┌─ Dataset content

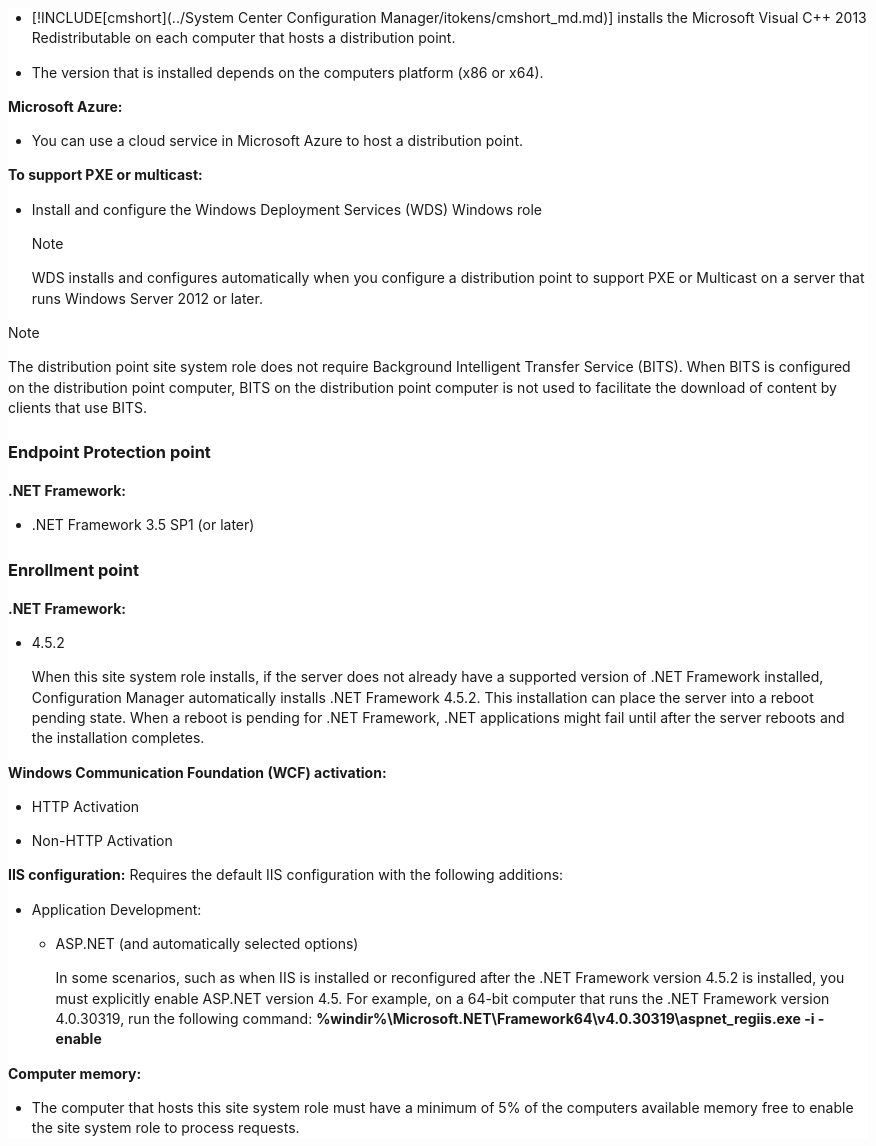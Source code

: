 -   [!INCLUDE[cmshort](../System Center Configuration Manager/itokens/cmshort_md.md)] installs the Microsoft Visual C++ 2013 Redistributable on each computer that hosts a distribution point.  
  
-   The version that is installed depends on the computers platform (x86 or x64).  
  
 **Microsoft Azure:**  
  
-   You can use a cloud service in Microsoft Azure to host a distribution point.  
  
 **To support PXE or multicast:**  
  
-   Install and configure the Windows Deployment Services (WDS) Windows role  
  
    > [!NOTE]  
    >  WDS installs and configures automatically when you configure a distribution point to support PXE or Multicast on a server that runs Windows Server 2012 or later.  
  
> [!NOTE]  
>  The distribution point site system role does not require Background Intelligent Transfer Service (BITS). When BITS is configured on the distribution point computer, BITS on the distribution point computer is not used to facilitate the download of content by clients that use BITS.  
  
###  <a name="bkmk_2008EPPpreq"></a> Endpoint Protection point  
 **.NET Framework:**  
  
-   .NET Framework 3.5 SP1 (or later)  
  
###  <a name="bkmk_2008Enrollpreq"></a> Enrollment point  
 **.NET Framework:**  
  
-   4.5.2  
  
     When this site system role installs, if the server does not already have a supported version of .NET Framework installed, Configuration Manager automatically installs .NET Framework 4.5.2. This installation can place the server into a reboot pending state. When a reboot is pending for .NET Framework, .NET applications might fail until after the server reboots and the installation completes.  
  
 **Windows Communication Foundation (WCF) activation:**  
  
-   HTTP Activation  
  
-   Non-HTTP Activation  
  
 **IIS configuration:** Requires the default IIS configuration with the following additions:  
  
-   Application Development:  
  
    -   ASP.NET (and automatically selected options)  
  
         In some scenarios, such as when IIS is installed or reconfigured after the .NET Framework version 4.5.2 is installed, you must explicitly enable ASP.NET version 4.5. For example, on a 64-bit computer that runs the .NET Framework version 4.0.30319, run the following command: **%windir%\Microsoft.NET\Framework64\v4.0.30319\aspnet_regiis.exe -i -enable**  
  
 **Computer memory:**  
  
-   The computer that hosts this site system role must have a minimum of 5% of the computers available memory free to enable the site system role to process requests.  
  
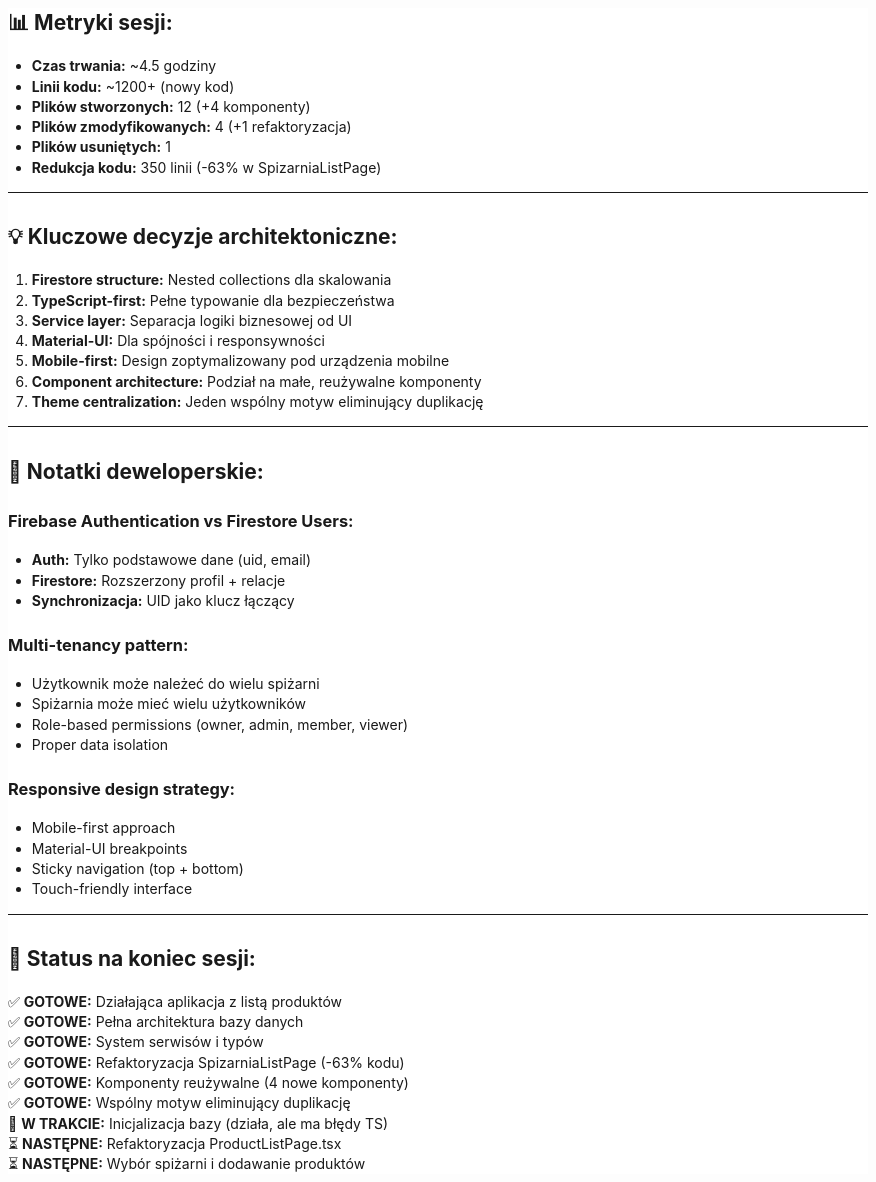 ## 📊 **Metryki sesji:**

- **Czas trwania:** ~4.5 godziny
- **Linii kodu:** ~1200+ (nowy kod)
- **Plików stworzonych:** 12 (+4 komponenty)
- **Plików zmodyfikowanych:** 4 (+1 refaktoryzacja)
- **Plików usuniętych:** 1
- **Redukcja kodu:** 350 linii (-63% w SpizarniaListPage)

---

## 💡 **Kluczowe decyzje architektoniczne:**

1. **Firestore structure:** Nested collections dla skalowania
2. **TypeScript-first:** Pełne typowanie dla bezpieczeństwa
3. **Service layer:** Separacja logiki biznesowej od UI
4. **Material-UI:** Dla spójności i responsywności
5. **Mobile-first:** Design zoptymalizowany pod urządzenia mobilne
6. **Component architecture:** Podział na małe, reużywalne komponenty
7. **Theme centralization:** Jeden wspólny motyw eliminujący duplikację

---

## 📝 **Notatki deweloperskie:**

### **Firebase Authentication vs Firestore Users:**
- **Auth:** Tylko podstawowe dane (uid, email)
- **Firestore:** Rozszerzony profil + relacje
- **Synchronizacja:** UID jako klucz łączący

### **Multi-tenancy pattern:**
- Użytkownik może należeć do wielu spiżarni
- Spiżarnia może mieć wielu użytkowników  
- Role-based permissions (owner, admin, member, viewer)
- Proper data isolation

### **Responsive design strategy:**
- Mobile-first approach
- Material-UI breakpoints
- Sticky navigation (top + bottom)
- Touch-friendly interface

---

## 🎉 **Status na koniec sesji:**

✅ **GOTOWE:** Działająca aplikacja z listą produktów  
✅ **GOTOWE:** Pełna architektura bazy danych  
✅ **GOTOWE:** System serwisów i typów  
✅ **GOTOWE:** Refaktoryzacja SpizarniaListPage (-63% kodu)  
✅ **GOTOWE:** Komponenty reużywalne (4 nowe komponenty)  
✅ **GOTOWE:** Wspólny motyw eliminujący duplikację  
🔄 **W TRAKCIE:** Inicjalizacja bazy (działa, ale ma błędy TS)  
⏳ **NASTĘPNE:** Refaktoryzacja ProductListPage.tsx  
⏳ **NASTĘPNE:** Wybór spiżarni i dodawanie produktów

└─

Instructions for the task: Your task is to gather all lines from the entries above that hold the word "automatically".

Your solution:
    >  WDS installs and configures automatically when you configure a distribution point to support PXE or Multicast on a server that runs Windows Server 2012 or later.  
     When this site system role installs, if the server does not already have a supported version of .NET Framework installed, Configuration Manager automatically installs .NET Framework 4.5.2. This installation can place the server into a reboot pending state. When a reboot is pending for .NET Framework, .NET applications might fail until after the server reboots and the installation completes.  
    -   ASP.NET (and automatically selected options)  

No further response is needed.